Ten years ago today I married Andy in the pouring rain.
As a teenager I would imagine my adult self. She would dive into a series of passionate relationships, having her heart broken easily and often. It would be ok because she felt alive and ready for everything that feeling alive involved. She would feverishly make art and travel the world after college and maybe never settle into one place.
I didn’t imagine that, at 19, I would fall in love with the boy I’d had a crush on since I was 11. And that would be it. Just the one passionate relationship. No broken hearts. We were a meteoric collision where two things awaken and strengthen simply by being together. I was stunned to know love like this existed. Love that made me feel the most alive, the most certain, the most vulnerable.
We went to a concert last night. Our babysitter arrived at 6 when I was in the shower, Andy was vacuuming up tumbleweeds of pet hair and the kids were laying in the driveway with stuffed animals. We weren’t ready for her. Or, actually, we were so ready for her. We were tired. We drank espresso, kissed our kids and left.
I didn’t know Todd Snider‘s music very well. But Andy knows me and booked tickets long ago. We paid a little extra to have seats at a table which we proudly noticed makes us in the “older” bracket of concert goers. I remember a time when the cheapest ticket was the ticket we always booked, when we happily stood for hours smushed in the front beer-splashing quadrant of show. Well, I guess we still do that at Pearl Jam but this show felt more like my favorite poetry reading in a friend’s living room.

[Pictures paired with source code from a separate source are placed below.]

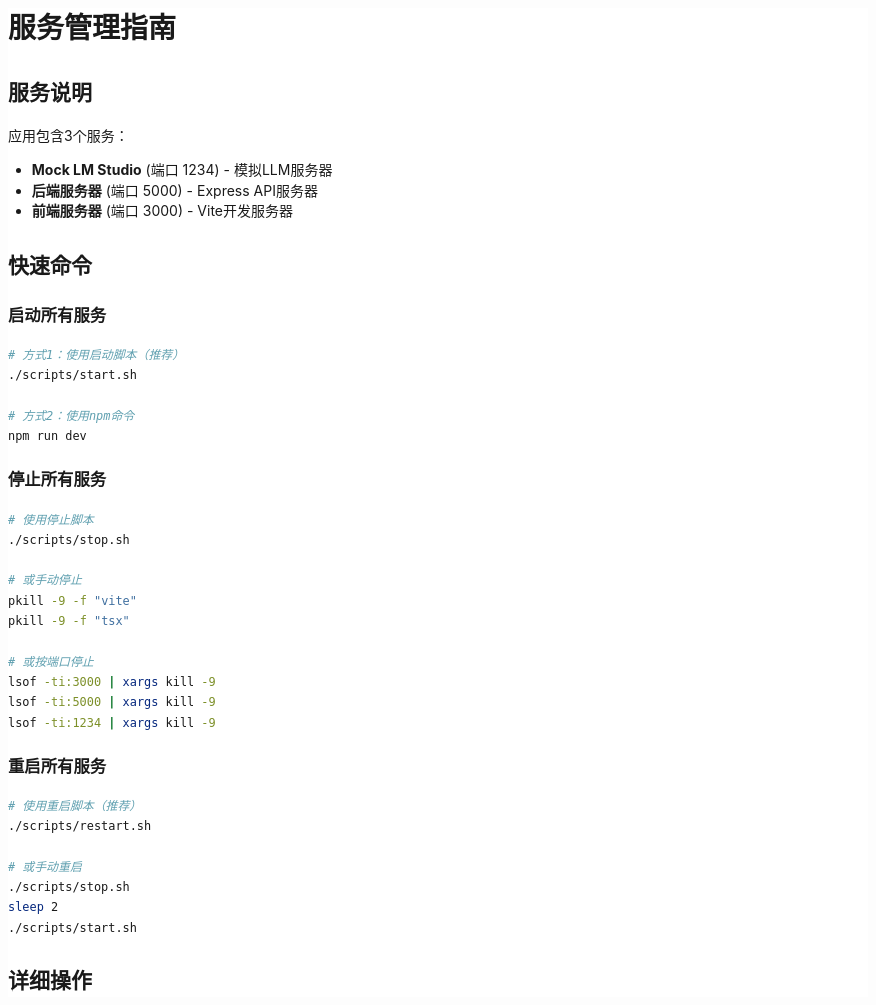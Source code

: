 # 服务管理指南

## 服务说明

应用包含3个服务：
- **Mock LM Studio** (端口 1234) - 模拟LLM服务器
- **后端服务器** (端口 5000) - Express API服务器
- **前端服务器** (端口 3000) - Vite开发服务器

## 快速命令

### 启动所有服务

```bash
# 方式1：使用启动脚本（推荐）
./scripts/start.sh

# 方式2：使用npm命令
npm run dev
```

### 停止所有服务

```bash
# 使用停止脚本
./scripts/stop.sh

# 或手动停止
pkill -9 -f "vite"
pkill -9 -f "tsx"

# 或按端口停止
lsof -ti:3000 | xargs kill -9
lsof -ti:5000 | xargs kill -9
lsof -ti:1234 | xargs kill -9
```

### 重启所有服务

```bash
# 使用重启脚本（推荐）
./scripts/restart.sh

# 或手动重启
./scripts/stop.sh
sleep 2
./scripts/start.sh
```

## 详细操作
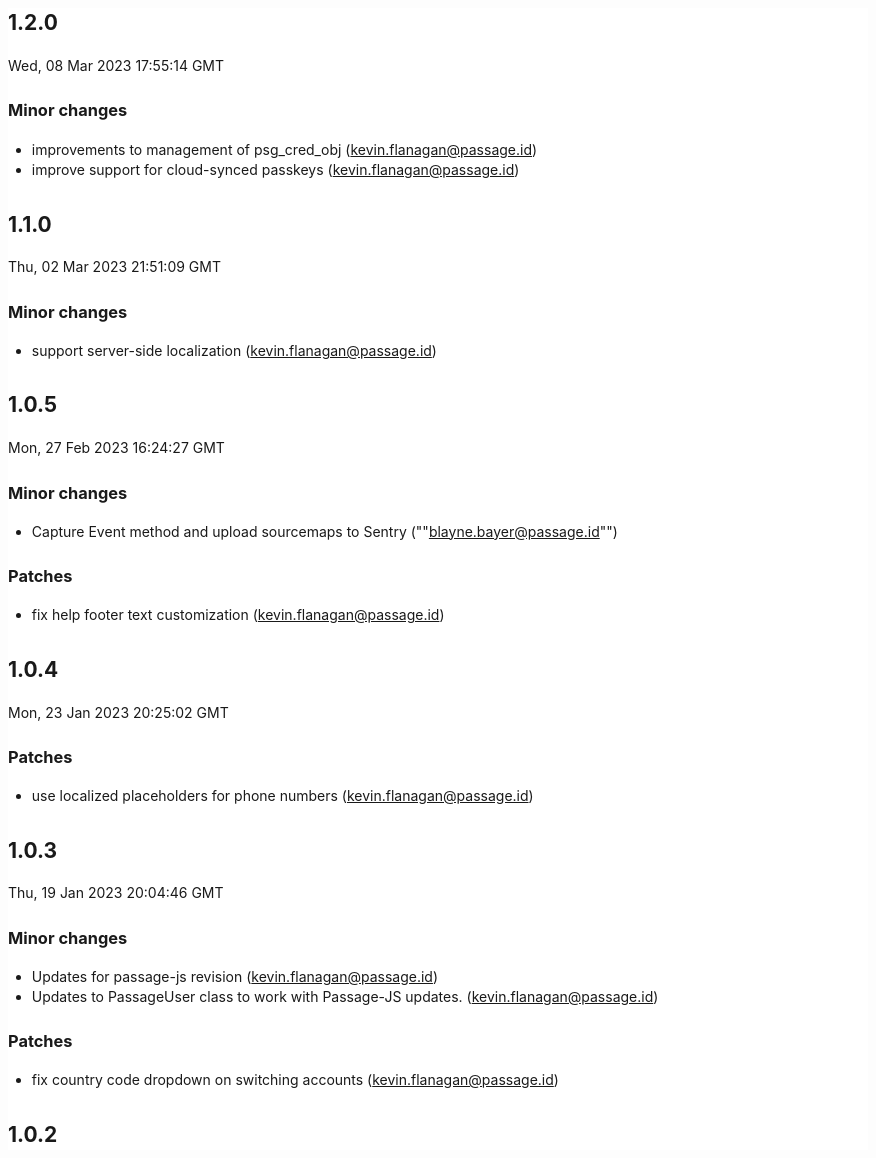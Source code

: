 ## 1.2.0

Wed, 08 Mar 2023 17:55:14 GMT

### Minor changes

-   improvements to management of psg_cred_obj (kevin.flanagan@passage.id)
-   improve support for cloud-synced passkeys (kevin.flanagan@passage.id)

## 1.1.0

Thu, 02 Mar 2023 21:51:09 GMT

### Minor changes

-   support server-side localization (kevin.flanagan@passage.id)

## 1.0.5

Mon, 27 Feb 2023 16:24:27 GMT

### Minor changes

-   Capture Event method and upload sourcemaps to Sentry (""blayne.bayer@passage.id"")

### Patches

-   fix help footer text customization (kevin.flanagan@passage.id)

## 1.0.4

Mon, 23 Jan 2023 20:25:02 GMT

### Patches

-   use localized placeholders for phone numbers (kevin.flanagan@passage.id)

## 1.0.3

Thu, 19 Jan 2023 20:04:46 GMT

### Minor changes

-   Updates for passage-js revision (kevin.flanagan@passage.id)
-   Updates to PassageUser class to work with Passage-JS updates. (kevin.flanagan@passage.id)

### Patches

-   fix country code dropdown on switching accounts (kevin.flanagan@passage.id)

## 1.0.2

Elizabeth Cook opened and the beauty of her voice and her words brought tears to my eyes three times in 45 minutes. She told stories that gripped the room and I thought about that power people have when they are doing their thing – the real thing they are meant to do – and the universe shivers with joy.
I leaned into Andy’s side, his two hands clamshelled around my right hand. He has held my hand that way for almost 19 years. I studied it last night. His hands have aged but they hold the same delicate shape, like a prayer around mine.
Elizabeth Cook sang out about trying to be in a room without taking it on and I sat motionless at the relevancy of everything she spoke. She wrote:
But I do tend to fuse things, confuse things, sometimes with sparks, sometimes like a lava melt, sometimes backed by a tank of compressed air ready to blow, sometimes quiet as a slow leak.
Todd Snider came on stage and continued the singing poetry slam, inspiring the room with his humor and voice and word choice. The difference with this concert and others I’ve been to was the attention. People were so tuned into the frequency set by the performers. We leaned in, listened and learned.
Snider’s words hung in the air.
A little out of place, a little out of tune
Sorta lost in space, racin’ the moon
Climbin’ the walls of this hurricane
Still overall I guess I cant complain
We vowed things to each other 10 years ago. We promised to try, to support, to challenge, to love, to tell the truth. We are doing it. I am proud of us. Last night, we listened to our soundtrack. Making out, messing up, faith, practice, terror, wonder, growth, ache, intention, opening. Trying to do things for all the right reasons.